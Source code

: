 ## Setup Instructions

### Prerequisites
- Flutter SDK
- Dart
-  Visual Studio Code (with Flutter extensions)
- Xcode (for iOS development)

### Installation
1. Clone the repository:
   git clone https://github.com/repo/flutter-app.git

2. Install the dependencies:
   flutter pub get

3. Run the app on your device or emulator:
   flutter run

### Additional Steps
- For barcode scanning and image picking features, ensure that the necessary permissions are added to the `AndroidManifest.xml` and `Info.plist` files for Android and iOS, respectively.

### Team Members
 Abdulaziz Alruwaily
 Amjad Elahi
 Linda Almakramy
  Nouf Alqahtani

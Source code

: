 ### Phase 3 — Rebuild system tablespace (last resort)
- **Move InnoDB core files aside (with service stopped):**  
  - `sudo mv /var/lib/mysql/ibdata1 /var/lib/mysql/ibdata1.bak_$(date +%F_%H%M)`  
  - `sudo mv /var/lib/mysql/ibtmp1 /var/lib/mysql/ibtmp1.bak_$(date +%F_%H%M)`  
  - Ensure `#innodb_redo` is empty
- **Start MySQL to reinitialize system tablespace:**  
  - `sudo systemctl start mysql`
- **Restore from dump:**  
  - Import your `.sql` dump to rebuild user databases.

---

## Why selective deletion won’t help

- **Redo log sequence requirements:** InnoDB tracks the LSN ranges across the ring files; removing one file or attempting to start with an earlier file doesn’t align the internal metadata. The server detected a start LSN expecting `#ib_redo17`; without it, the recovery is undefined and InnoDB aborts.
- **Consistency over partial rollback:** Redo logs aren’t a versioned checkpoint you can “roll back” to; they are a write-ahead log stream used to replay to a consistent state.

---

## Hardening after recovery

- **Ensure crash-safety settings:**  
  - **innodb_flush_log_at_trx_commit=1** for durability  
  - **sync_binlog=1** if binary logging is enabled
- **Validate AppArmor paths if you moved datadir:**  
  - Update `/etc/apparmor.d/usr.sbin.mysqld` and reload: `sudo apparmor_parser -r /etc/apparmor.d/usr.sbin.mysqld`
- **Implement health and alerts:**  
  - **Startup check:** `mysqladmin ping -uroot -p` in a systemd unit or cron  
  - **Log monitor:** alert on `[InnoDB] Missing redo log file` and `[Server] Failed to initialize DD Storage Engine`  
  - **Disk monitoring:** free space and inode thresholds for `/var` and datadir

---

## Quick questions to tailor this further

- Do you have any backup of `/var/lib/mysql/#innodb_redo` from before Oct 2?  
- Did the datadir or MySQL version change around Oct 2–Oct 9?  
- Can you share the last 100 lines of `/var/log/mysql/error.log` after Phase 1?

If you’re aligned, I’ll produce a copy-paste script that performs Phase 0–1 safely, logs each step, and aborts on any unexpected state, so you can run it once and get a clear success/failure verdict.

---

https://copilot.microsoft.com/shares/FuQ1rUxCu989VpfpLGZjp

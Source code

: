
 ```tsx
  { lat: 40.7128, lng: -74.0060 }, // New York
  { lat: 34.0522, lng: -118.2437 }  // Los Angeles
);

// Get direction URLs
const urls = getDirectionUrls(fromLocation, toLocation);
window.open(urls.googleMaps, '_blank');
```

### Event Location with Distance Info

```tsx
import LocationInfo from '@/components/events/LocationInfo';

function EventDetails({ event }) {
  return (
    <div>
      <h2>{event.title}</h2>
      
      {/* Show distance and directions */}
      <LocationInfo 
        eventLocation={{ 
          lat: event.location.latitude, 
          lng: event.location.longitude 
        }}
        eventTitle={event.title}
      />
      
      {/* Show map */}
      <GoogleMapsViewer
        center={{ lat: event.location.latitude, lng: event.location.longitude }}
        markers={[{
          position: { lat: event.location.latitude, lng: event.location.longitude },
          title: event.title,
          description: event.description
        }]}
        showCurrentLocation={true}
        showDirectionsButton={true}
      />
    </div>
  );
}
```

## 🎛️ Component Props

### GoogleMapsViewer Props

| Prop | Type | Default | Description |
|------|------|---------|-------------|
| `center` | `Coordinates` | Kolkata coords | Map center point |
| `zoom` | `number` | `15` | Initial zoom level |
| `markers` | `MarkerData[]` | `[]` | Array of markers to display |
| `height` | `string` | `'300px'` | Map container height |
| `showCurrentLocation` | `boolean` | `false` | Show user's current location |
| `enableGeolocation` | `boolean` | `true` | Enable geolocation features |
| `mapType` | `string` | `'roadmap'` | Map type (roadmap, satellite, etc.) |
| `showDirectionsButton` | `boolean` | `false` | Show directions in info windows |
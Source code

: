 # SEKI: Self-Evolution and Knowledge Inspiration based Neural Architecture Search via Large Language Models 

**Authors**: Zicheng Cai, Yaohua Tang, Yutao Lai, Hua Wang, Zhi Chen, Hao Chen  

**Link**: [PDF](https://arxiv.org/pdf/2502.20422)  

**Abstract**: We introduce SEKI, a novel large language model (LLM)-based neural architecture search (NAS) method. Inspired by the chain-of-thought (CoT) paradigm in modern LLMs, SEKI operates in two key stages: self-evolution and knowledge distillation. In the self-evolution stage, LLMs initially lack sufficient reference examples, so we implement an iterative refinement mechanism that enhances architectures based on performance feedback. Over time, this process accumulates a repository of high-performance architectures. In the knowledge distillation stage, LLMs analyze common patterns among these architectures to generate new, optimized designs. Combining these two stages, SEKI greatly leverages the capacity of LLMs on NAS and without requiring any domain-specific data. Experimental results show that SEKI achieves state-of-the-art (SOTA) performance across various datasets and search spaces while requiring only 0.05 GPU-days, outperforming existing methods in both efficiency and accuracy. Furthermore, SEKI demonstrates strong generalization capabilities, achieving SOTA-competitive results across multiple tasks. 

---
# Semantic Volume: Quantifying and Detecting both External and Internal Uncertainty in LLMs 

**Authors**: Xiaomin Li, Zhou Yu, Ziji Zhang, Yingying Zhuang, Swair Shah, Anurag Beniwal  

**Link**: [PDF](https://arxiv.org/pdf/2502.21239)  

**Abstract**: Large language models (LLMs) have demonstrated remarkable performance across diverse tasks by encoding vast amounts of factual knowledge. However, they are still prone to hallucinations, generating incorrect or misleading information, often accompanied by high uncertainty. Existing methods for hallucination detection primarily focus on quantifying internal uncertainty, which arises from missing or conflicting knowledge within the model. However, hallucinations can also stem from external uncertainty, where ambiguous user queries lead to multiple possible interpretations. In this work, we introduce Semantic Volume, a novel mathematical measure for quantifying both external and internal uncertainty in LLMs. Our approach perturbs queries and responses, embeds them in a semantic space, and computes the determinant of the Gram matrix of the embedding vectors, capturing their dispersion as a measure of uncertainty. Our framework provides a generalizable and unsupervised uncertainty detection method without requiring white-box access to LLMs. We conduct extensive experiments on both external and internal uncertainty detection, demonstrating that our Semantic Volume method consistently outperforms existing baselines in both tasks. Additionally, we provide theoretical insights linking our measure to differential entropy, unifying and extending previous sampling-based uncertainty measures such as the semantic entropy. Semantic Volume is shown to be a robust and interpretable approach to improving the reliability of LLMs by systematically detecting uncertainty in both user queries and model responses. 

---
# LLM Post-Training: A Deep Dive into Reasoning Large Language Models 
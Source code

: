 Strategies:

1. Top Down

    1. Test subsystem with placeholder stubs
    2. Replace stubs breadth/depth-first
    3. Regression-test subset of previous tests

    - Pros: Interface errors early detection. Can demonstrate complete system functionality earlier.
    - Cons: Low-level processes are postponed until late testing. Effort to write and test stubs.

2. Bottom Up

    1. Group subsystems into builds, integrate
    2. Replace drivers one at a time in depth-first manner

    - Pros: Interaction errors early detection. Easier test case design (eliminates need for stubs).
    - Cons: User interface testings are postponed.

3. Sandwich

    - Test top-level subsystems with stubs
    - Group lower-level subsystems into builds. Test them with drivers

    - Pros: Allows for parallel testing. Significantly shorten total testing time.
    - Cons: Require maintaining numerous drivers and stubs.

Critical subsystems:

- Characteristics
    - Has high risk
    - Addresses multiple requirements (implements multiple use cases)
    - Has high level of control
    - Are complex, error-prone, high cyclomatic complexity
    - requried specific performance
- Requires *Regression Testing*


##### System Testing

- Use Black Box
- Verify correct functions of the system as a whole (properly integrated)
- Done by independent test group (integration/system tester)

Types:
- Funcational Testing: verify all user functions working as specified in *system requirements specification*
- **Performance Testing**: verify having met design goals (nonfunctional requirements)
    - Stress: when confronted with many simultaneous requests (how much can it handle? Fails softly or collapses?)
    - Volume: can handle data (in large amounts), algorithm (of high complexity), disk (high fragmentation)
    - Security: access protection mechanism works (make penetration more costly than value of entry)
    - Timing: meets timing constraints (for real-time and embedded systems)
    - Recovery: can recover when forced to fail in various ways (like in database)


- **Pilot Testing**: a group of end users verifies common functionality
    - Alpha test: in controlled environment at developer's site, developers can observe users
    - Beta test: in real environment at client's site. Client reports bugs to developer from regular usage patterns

* * *

What the exercise asks — Say how many lines of the data above have the string "when" in them, and write nothing besides that number.

Output of the exercise — 2